**RECORDS SHOWN**
----

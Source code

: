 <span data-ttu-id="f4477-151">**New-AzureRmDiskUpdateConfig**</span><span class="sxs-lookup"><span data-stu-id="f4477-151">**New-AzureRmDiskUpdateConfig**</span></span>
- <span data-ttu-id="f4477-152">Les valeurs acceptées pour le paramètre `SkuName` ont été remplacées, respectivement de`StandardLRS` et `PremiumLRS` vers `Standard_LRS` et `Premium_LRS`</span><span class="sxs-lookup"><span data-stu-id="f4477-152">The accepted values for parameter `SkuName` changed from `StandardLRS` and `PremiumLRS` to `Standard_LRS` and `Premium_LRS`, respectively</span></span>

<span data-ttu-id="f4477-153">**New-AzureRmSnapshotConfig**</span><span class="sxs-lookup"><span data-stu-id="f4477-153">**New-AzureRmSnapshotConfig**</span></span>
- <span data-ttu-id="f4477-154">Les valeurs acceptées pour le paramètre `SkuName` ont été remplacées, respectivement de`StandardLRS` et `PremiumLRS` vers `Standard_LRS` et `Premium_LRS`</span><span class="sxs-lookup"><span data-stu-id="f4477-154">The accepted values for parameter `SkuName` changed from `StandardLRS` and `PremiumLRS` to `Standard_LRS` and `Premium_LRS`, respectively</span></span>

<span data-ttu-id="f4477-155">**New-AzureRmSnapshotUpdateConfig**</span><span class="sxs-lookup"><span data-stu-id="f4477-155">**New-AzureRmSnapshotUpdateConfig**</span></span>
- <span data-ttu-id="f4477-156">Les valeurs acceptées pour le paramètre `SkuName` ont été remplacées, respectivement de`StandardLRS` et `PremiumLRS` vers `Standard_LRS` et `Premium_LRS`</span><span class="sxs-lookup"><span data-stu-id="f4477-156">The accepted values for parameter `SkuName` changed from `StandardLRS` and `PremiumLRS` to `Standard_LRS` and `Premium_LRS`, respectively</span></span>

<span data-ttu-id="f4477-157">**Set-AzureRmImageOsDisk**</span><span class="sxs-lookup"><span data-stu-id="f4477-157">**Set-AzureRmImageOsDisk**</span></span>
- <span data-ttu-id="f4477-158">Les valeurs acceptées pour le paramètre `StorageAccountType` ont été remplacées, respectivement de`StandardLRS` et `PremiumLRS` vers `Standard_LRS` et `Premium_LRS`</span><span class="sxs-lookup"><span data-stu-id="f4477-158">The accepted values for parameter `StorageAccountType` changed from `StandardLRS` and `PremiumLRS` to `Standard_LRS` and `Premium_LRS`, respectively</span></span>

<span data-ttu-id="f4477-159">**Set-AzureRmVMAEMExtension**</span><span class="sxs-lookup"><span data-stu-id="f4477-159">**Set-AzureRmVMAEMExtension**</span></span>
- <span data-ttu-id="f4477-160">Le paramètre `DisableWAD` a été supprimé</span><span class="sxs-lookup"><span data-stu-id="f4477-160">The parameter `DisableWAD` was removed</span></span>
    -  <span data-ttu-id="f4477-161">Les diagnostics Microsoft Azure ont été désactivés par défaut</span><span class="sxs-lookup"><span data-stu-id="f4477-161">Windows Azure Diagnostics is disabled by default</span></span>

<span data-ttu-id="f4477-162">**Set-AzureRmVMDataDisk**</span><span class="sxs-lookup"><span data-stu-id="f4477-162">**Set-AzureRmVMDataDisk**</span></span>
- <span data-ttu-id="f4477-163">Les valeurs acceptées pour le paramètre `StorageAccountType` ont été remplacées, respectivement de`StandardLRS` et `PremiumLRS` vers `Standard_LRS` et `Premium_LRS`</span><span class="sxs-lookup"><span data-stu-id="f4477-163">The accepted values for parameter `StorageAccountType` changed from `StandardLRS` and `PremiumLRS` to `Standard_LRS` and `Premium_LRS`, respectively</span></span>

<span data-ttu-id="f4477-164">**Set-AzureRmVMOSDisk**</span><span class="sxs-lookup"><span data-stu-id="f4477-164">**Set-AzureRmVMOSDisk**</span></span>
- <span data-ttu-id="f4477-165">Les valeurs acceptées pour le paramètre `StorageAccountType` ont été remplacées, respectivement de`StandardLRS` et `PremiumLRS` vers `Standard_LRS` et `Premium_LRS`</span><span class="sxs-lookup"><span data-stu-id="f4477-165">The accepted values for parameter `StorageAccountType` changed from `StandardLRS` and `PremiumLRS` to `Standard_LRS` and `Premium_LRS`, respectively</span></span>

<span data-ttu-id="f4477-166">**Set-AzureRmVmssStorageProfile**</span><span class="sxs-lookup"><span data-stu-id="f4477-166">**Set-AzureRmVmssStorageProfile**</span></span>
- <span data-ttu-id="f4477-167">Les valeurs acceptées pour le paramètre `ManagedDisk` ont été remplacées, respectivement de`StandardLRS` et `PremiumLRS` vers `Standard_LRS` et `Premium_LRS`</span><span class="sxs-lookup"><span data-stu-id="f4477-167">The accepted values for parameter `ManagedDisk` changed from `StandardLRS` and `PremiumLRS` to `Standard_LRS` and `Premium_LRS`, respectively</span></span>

----

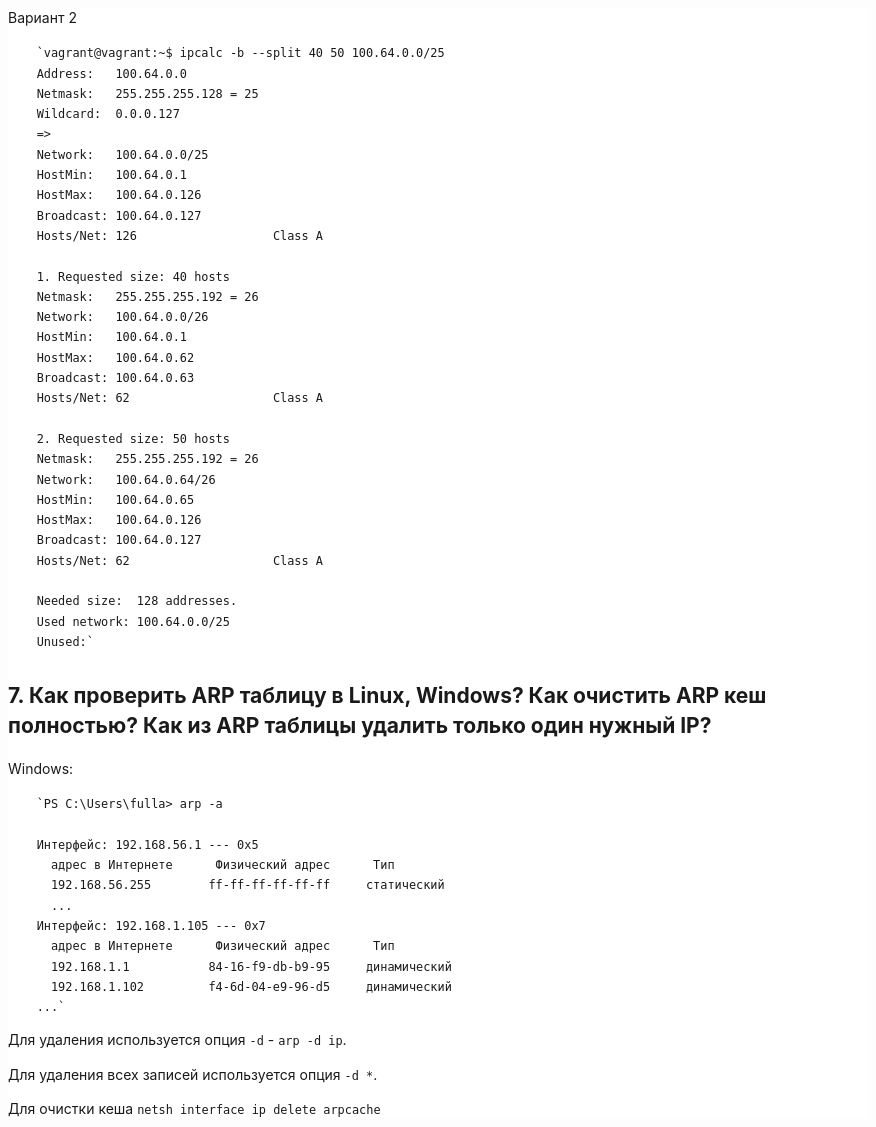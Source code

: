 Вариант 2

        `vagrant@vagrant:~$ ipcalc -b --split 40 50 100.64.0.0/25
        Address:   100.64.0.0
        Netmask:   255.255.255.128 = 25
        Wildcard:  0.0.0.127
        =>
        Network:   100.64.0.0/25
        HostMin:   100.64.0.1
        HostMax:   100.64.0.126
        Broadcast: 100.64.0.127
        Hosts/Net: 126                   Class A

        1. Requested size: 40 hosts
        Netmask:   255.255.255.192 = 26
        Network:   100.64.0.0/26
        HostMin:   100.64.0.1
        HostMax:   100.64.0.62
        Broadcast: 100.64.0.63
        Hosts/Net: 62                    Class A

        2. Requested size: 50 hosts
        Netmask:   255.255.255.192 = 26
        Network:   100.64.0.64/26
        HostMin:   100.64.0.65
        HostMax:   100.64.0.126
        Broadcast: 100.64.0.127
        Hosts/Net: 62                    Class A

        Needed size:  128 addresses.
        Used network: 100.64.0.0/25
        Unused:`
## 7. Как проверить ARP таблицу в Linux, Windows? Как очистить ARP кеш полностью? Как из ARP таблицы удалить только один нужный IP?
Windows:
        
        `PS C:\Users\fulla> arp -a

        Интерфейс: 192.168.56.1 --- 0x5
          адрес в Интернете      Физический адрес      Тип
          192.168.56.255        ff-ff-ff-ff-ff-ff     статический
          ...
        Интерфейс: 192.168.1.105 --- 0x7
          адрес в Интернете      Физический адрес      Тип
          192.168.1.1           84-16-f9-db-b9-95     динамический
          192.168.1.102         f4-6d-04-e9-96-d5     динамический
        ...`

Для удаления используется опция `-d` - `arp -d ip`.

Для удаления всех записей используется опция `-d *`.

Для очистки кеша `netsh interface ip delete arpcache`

----

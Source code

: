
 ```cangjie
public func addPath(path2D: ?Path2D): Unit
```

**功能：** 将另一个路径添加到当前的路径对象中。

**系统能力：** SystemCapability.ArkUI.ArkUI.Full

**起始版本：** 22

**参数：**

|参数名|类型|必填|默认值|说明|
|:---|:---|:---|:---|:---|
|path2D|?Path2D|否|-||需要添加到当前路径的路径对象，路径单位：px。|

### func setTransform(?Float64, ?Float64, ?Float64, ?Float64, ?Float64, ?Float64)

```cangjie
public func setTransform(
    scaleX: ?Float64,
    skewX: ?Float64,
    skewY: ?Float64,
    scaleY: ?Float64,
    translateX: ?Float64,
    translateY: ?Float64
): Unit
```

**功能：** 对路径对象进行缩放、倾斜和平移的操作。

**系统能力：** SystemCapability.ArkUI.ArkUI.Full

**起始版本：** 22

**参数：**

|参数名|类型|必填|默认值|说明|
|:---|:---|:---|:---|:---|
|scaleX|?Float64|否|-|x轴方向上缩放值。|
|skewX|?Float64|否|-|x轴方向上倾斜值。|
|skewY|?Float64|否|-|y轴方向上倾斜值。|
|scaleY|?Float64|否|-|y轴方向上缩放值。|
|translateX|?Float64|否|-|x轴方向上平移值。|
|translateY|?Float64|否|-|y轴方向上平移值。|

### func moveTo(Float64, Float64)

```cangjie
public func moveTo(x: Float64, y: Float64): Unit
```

----

All lines from the listing above that include "setTransform" should be shown.

### func setTransform(?Float64, ?Float64, ?Float64, ?Float64, ?Float64, ?Float64)
public func setTransform(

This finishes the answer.